- [TASK TO CARRY OUT] The records that follow are to be repeated in full, with no pictures retained.

╭──

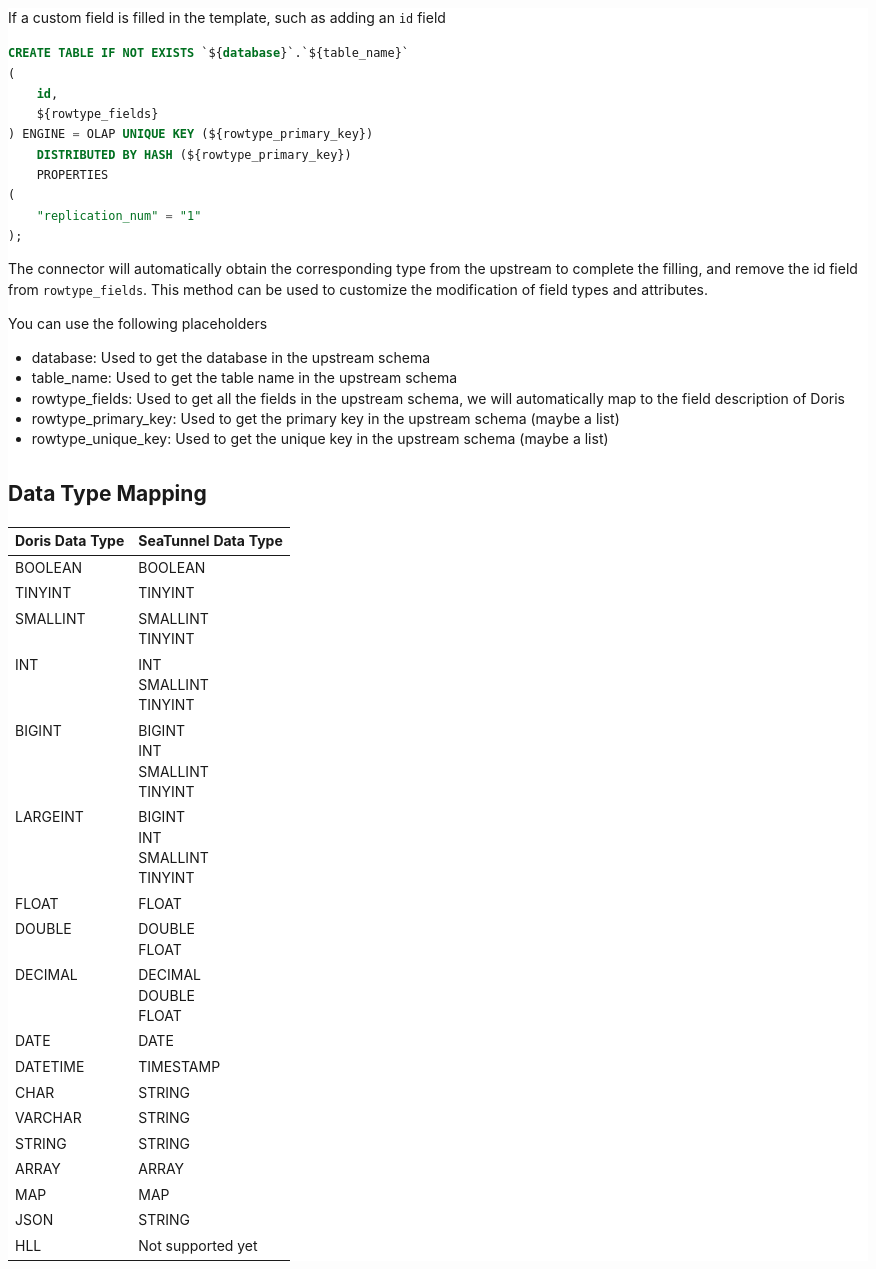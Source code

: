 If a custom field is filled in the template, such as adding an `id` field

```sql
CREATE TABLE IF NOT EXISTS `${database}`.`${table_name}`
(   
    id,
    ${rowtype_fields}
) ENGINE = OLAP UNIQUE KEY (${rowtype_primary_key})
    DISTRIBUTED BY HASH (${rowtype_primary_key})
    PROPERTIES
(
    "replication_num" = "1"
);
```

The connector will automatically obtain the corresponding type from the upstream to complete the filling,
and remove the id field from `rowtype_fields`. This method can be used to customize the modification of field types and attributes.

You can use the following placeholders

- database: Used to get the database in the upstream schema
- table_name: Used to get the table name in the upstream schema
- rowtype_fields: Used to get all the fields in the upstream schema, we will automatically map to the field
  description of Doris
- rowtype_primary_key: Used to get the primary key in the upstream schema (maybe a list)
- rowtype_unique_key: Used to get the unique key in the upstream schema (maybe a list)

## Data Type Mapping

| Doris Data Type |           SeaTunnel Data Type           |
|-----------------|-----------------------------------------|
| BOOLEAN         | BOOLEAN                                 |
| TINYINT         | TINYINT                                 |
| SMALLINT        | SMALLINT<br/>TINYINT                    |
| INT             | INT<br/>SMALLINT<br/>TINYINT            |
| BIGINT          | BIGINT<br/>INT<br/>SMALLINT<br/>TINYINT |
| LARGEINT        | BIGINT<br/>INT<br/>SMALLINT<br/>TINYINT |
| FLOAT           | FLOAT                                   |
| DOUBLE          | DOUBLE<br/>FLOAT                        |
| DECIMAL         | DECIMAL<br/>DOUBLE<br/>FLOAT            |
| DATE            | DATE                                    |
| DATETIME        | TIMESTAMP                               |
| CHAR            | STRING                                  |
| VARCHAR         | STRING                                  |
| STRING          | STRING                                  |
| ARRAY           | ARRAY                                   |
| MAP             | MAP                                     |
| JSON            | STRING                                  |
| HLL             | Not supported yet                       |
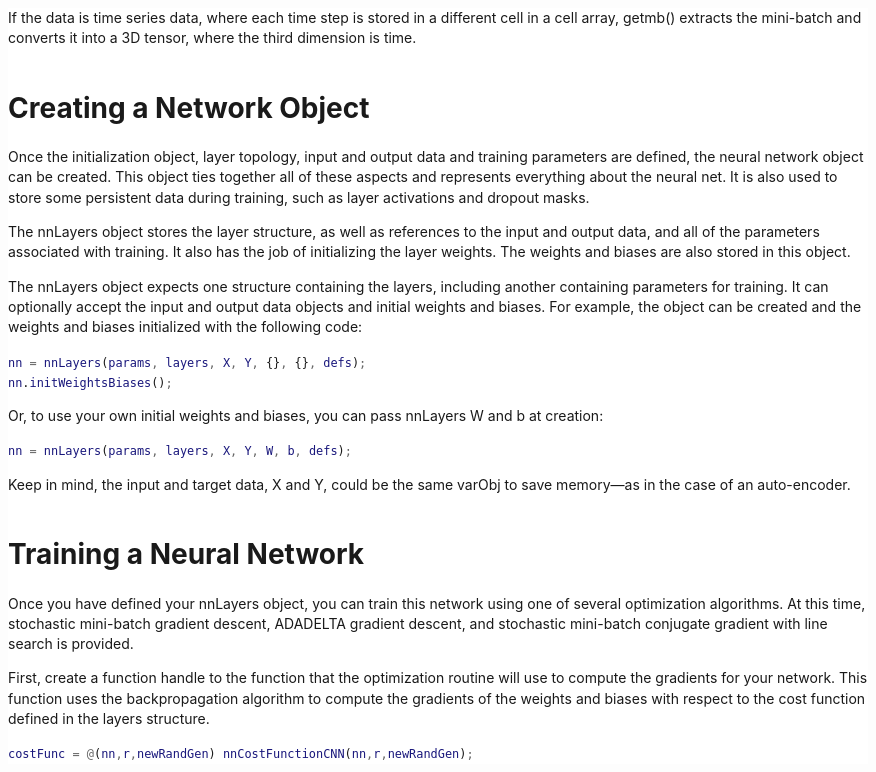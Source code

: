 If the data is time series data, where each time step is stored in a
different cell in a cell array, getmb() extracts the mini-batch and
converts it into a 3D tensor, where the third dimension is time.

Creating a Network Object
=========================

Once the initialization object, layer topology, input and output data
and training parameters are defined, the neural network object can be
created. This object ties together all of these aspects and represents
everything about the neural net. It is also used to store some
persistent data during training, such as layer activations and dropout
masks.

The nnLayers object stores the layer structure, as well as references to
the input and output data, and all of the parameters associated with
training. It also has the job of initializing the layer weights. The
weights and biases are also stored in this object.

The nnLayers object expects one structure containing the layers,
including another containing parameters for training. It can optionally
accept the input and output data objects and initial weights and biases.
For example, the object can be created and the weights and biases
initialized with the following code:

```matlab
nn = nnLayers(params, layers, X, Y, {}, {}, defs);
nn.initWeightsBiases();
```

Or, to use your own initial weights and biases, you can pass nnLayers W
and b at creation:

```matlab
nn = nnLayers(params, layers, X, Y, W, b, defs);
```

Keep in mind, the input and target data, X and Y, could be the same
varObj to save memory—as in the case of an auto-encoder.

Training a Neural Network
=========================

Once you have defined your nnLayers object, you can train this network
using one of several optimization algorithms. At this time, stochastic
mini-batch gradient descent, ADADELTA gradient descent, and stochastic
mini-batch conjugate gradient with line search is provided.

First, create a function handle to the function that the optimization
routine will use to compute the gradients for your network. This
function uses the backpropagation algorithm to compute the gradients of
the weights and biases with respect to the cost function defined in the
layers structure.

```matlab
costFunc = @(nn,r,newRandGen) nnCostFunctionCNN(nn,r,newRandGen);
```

╰──

- [ANSWER BELOW]
Source code

: If a custom field is filled in the template, such as adding an `id` field

```sql
CREATE TABLE IF NOT EXISTS `${database}`.`${table_name}`
(   
    id,
    ${rowtype_fields}
) ENGINE = OLAP UNIQUE KEY (${rowtype_primary_key})
    DISTRIBUTED BY HASH (${rowtype_primary_key})
    PROPERTIES
(
    "replication_num" = "1"
);
```

The connector will automatically obtain the corresponding type from the upstream to complete the filling,
and remove the id field from `rowtype_fields`. This method can be used to customize the modification of field types and attributes.

You can use the following placeholders

- database: Used to get the database in the upstream schema
- table_name: Used to get the table name in the upstream schema
- rowtype_fields: Used to get all the fields in the upstream schema, we will automatically map to the field
  description of Doris
- rowtype_primary_key: Used to get the primary key in the upstream schema (maybe a list)
- rowtype_unique_key: Used to get the unique key in the upstream schema (maybe a list)

## Data Type Mapping

| Doris Data Type |           SeaTunnel Data Type           |
|-----------------|-----------------------------------------|
| BOOLEAN         | BOOLEAN                                 |
| TINYINT         | TINYINT                                 |
| SMALLINT        | SMALLINT<br/>TINYINT                    |
| INT             | INT<br/>SMALLINT<br/>TINYINT            |
| BIGINT          | BIGINT<br/>INT<br/>SMALLINT<br/>TINYINT |
| LARGEINT        | BIGINT<br/>INT<br/>SMALLINT<br/>TINYINT |
| FLOAT           | FLOAT                                   |
| DOUBLE          | DOUBLE<br/>FLOAT                        |
| DECIMAL         | DECIMAL<br/>DOUBLE<br/>FLOAT            |
| DATE            | DATE                                    |
| DATETIME        | TIMESTAMP                               |
| CHAR            | STRING                                  |
| VARCHAR         | STRING                                  |
| STRING          | STRING                                  |
| ARRAY           | ARRAY                                   |
| MAP             | MAP                                     |
| JSON            | STRING                                  |
| HLL             | Not supported yet                       |
Source code

: If the data is time series data, where each time step is stored in a
different cell in a cell array, getmb() extracts the mini-batch and
converts it into a 3D tensor, where the third dimension is time.

Creating a Network Object
=========================

Once the initialization object, layer topology, input and output data
and training parameters are defined, the neural network object can be
created. This object ties together all of these aspects and represents
everything about the neural net. It is also used to store some
persistent data during training, such as layer activations and dropout
masks.

The nnLayers object stores the layer structure, as well as references to
the input and output data, and all of the parameters associated with
training. It also has the job of initializing the layer weights. The
weights and biases are also stored in this object.

The nnLayers object expects one structure containing the layers,
including another containing parameters for training. It can optionally
accept the input and output data objects and initial weights and biases.
For example, the object can be created and the weights and biases
initialized with the following code:

```matlab
nn = nnLayers(params, layers, X, Y, {}, {}, defs);
nn.initWeightsBiases();
```

Or, to use your own initial weights and biases, you can pass nnLayers W
and b at creation:

```matlab
nn = nnLayers(params, layers, X, Y, W, b, defs);
```

Keep in mind, the input and target data, X and Y, could be the same
varObj to save memory—as in the case of an auto-encoder.

Training a Neural Network
=========================

Once you have defined your nnLayers object, you can train this network
using one of several optimization algorithms. At this time, stochastic
mini-batch gradient descent, ADADELTA gradient descent, and stochastic
mini-batch conjugate gradient with line search is provided.

First, create a function handle to the function that the optimization
routine will use to compute the gradients for your network. This
function uses the backpropagation algorithm to compute the gradients of
the weights and biases with respect to the cost function defined in the
layers structure.

```matlab
costFunc = @(nn,r,newRandGen) nnCostFunctionCNN(nn,r,newRandGen);
```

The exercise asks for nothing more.